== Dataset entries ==
+++++

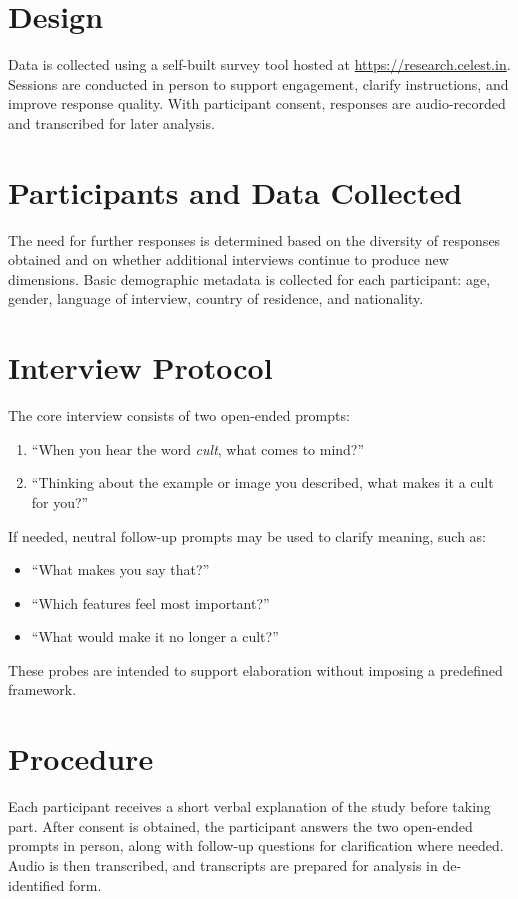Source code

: \section{Design}
Data is collected using a self-built survey tool hosted at \url{https://research.celest.in}. Sessions are conducted in person to support engagement, clarify instructions, and improve response quality. With participant consent, responses are audio-recorded and transcribed for later analysis.

\section{Participants and Data Collected}
The need for further responses is determined based on the diversity of responses obtained and on whether additional interviews continue to produce new dimensions. Basic demographic metadata is collected for each participant: age, gender, language of interview, country of residence, and nationality.

\section{Interview Protocol}\label{sec:interview_protocol}
The core interview consists of two open-ended prompts:
\begin{enumerate}
	\item \enquote{When you hear the word \textit{cult}, what comes to mind?}
	\item \enquote{Thinking about the example or image you described, what makes it a cult for you?}
\end{enumerate}
If needed, neutral follow-up prompts may be used to clarify meaning, such as:
\begin{itemize}
	\item \enquote{What makes you say that?}
	\item \enquote{Which features feel most important?}
	\item \enquote{What would make it no longer a cult?}
\end{itemize}
These probes are intended to support elaboration without imposing a predefined framework.

\section{Procedure}
Each participant receives a short verbal explanation of the study before taking part. After consent is obtained, the participant answers the two open-ended prompts in person, along with follow-up questions for clarification where needed. Audio is then transcribed, and transcripts are prepared for analysis in de-identified form.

+++++

== WHAT THE TASK REQUIRES ==
The output must be every line of the records, printed exactly, with the pictures omitted.

== TASK SOLUTION ==
Source code

: \section{Design}
Data is collected using a self-built survey tool hosted at \url{https://research.celest.in}. Sessions are conducted in person to support engagement, clarify instructions, and improve response quality. With participant consent, responses are audio-recorded and transcribed for later analysis.

\section{Participants and Data Collected}
The need for further responses is determined based on the diversity of responses obtained and on whether additional interviews continue to produce new dimensions. Basic demographic metadata is collected for each participant: age, gender, language of interview, country of residence, and nationality.

\section{Interview Protocol}\label{sec:interview_protocol}
The core interview consists of two open-ended prompts:
\begin{enumerate}
	\item \enquote{When you hear the word \textit{cult}, what comes to mind?}
	\item \enquote{Thinking about the example or image you described, what makes it a cult for you?}
\end{enumerate}
If needed, neutral follow-up prompts may be used to clarify meaning, such as:
\begin{itemize}
	\item \enquote{What makes you say that?}
	\item \enquote{Which features feel most important?}
	\item \enquote{What would make it no longer a cult?}
\end{itemize}
These probes are intended to support elaboration without imposing a predefined framework.

\section{Procedure}
Each participant receives a short verbal explanation of the study before taking part. After consent is obtained, the participant answers the two open-ended prompts in person, along with follow-up questions for clarification where needed. Audio is then transcribed, and transcripts are prepared for analysis in de-identified form.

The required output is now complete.